The Psychopath Test: A Journey Through the Madness Industry

The Psychopath Test: A Journey Through the Madness IndustryThe Psychopath Test: A Journey Through the Madness Industry by Jon Ronson
My rating: 4 of 5 stars

Ronson makes a strong case for leadership being psychopathic. In a sense the test and the way society is; have the same root. Both the psychopath test is about achieving certain metrics, measuring personality orientation. Society in our rationalist contemporary way, is about achieving goals, which are often defined in terms of metrics rather than irrelevant reactions, like feelings or ideals like humanity. So it makes sense that those of us who are able to concentrate on a narrow portion of sociality in order to achieve (any arbitrary thing) would be likely to miss the part of a human that makes our attention/understanding in a situation less rational.

Ronson takes a very around about way to discovering and saying what he wants to say. He seems like a contrarian as well, always asking questions and trying to see things from the other angle. Although he is nervous, he still tries to get to the root of things.
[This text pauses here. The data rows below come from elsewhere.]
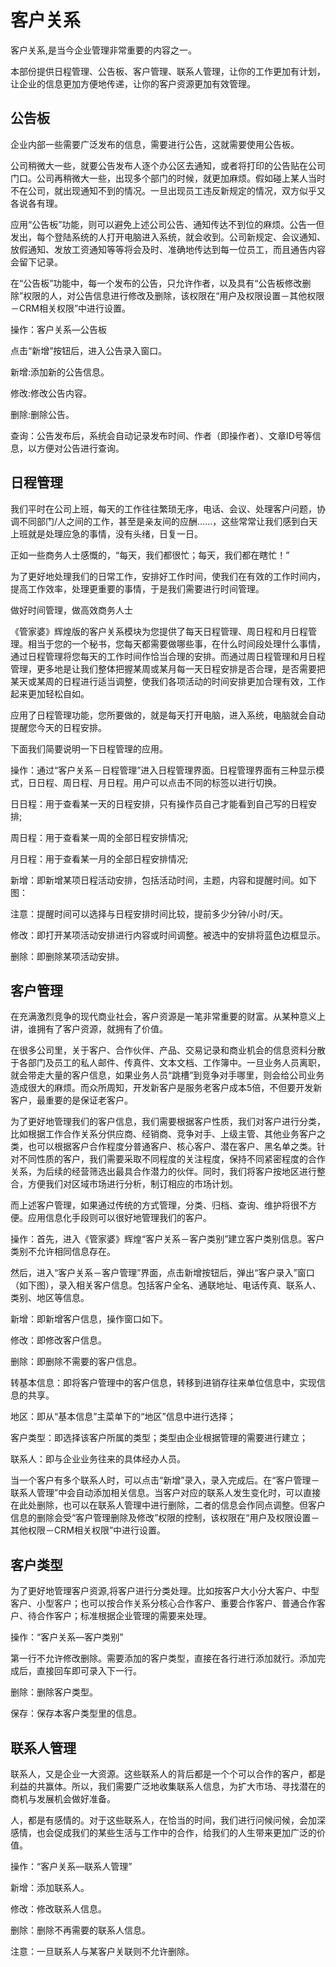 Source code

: # 客户关系<Badge text="辉煌系列" />

客户关系,是当今企业管理非常重要的内容之一。

本部份提供日程管理、公告板、客户管理、联系人管理，让你的工作更加有计划，让企业的信息更加方便地传递，让你的客户资源更加有效管理。


## 公告板

企业内部一些需要广泛发布的信息，需要进行公告，这就需要使用公告板。

公司稍微大一些，就要公告发布人逐个办公区去通知，或者将打印的公告贴在公司门口。公司再稍微大一些，出现多个部门的时候，就更加麻烦。假如碰上某人当时不在公司，就出现通知不到的情况。一旦出现员工违反新规定的情况，双方似乎又各说各有理。

应用“公告板”功能，则可以避免上述公司公告、通知传达不到位的麻烦。公告一但发出，每个登陆系统的人打开电脑进入系统，就会收到。公司新规定、会议通知、放假通知、发放工资通知等等将会及时、准确地传达到每一位员工，而且通告内容会留下记录。

在“公告板”功能中，每一个发布的公告，只允许作者，以及具有“公告板修改删除”权限的人，对公告信息进行修改及删除，该权限在“用户及权限设置－其他权限－CRM相关权限”中进行设置。

操作：客户关系—公告板

点击“新增”按钮后，进入公告录入窗口。

新增:添加新的公告信息。

修改:修改公告内容。

删除:删除公告。

查询：公告发布后，系统会自动记录发布时间、作者（即操作者）、文章ID号等信息，以方便对公告进行查询。


## 日程管理

我们平时在公司上班，每天的工作往往繁琐无序，电话、会议、处理客户问题，协调不同部门/人之间的工作，甚至是亲友间的应酬……，这些常常让我们感到白天上班就是处理应急的事情，没有头绪，日复一日。

正如一些商务人士感慨的，“每天，我们都很忙；每天，我们都在瞎忙！”

为了更好地处理我们的日常工作，安排好工作时间，使我们在有效的工作时间内，提高工作效率，处理更重要的事情，于是我们需要进行时间管理。

做好时间管理，做高效商务人士

《管家婆》辉煌版的客户关系模块为您提供了每天日程管理、周日程和月日程管理。相当于您的一个秘书，您每天都需要做哪些事，在什么时间段处理什么事情，通过日程管理将您每天的工作时间作恰当合理的安排。而通过周日程管理和月日程管理，更多地是让我们整体把握某周或某月每一天日程安排是否合理，是否需要把某天或某周的日程进行适当调整，使我们各项活动的时间安排更加合理有效，工作起来更加轻松自如。

应用了日程管理功能，您所要做的，就是每天打开电脑，进入系统，电脑就会自动提醒您今天的日程安排。

下面我们简要说明一下日程管理的应用。

操作：通过“客户关系－日程管理”进入日程管理界面。日程管理界面有三种显示模式，日日程、周日程、月日程。用户可以点击不同的标签以进行切换。

日日程：用于查看某一天的日程安排，只有操作员自己才能看到自己写的日程安排;

周日程：用于查看某一周的全部日程安排情况;

月日程：用于查看某一月的全部日程安排情况;

新增：即新增某项日程活动安排，包括活动时间，主题，内容和提醒时间。如下图：

注意：提醒时间可以选择与日程安排时间比较，提前多少分钟/小时/天。

修改：即打开某项活动安排进行内容或时间调整。被选中的安排将蓝色边框显示。

删除：即删除某项活动安排。


## 客户管理

在充满激烈竞争的现代商业社会，客户资源是一笔非常重要的财富。从某种意义上讲，谁拥有了客户资源，就拥有了价值。

在很多公司里，关于客户、合作伙伴、产品、交易记录和商业机会的信息资料分散于各部门及员工的私人邮件、传真件、文本文档、工作簿中。一旦业务人员离职，就会带走大量的客户信息，如果业务人员“跳槽”到竞争对手哪里，则会给公司业务造成很大的麻烦。而众所周知，开发新客户是服务老客户成本5倍，不但要开发新客户，最重要的是保证老客户。

为了更好地管理我们的客户信息，我们需要根据客户性质，我们对客户进行分类，比如根据工作合作关系分供应商、经销商、竞争对手、上级主管、其他业务客户之类，也可以根据客户合作程度分普通客户、核心客户、潜在客户、黑名单之类。针对不同性质的客户，我们需要采取不同程度的关注程度，保持不同紧密程度的合作关系，为后续的经营筛选出最具合作潜力的伙伴。同时，我们将客户按地区进行整合，方便我们对区域市场进行分析，制订相应的市场计划。

而上述客户管理，如果通过传统的方式管理，分类、归档、查询、维护将很不方便。应用信息化手段则可以很好地管理我们的客户。

操作：首先，进入《管家婆》辉煌“客户关系－客户类别”建立客户类别信息。客户类别不允许相同信息存在。

然后，进入“客户关系－客户管理”界面，点击新增按钮后，弹出“客户录入”窗口（如下图），录入相关客户信息。包括客户全名、通联地址、电话传真、联系人、类别、地区等信息。

新增：即新增客户信息，操作窗口如下。

修改：即修改客户信息。

删除：即删除不需要的客户信息。

转基本信息：即将客户管理中的客户信息，转移到进销存往来单位信息中，实现信息的共享。

地区：即从“基本信息”主菜单下的“地区”信息中进行选择；

客户类型：即选择该客户所属的类型；类型由企业根据管理的需要进行建立；

联系人：即与企业业务往来的具体经办人员。

当一个客户有多个联系人时，可以点击“新增”录入，录入完成后。在“客户管理－联系人管理”中会自动添加相关信息。当客户对应的联系人发生变化时，可以直接在此处删除，也可以在联系人管理中进行删除，二者的信息会作同点调整。但客户信息的删除会受“客户管理删除及修改”权限的控制，该权限在“用户及权限设置－其他权限－CRM相关权限”中进行设置。


## 客户类型

为了更好地管理客户资源,将客户进行分类处理。比如按客户大小分大客户、中型客户、小型客户；也可以按合作关系分核心合作客户、重要合作客户、普通合作客户、待合作客户；标准根据企业管理的需要来处理。

操作：“客户关系—客户类别”

第一行不允许修改删除。需要添加的客户类型，直接在各行进行添加就行。添加完成后，直接回车即可录入下一行。

删除：删除客户类型。

保存：保存本客户类型里的信息。
## 联系人管理

联系人，又是企业一大资源。这些联系人的背后都是一个个可以合作的客户，都是利益的共赢体。所以，我们需要广泛地收集联系人信息，为扩大市场、寻找潜在的商机与发展机会做好准备。

人，都是有感情的。对于这些联系人，在恰当的时间，我们进行问候问候，会加深感情，也会促成我们的某些生活与工作中的合作，给我们的人生带来更加广泛的价值。

操作：“客户关系—联系人管理”

新增：添加联系人。

修改：修改联系人信息。

删除：删除不再需要的联系人信息。

注意：一旦联系人与某客户关联则不允许删除。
He highlights several important angles; that the test’s threshold is arbitrary; that the way people label things (esp other people) creates injustices, and that ultimately the experts can be very correct about things but also very wrong when contexts change. We all make this up as we go along, hiding behind the moniker of “science” as we do it. Tracing the history of an idea is one way to undermine it, to see it as being often un-necessary, that the accidents of history could have turned out another way.

In a sense, this book is about tracing madness and civilization all over again, but from a less discourse oriented perspective and more from a journey of unraveling a particular idea that has hit on us in a random sort of way. In the process we get an amusing, human oriented story that educates us about what psychopaths are, and how the concept has been developed by psychologists — and because of that presentation we are also left unable to really understand what to do with this concept. While there are some people who are partially so, no one is really totally so. Like all labels, this is a matter of degrees of grey.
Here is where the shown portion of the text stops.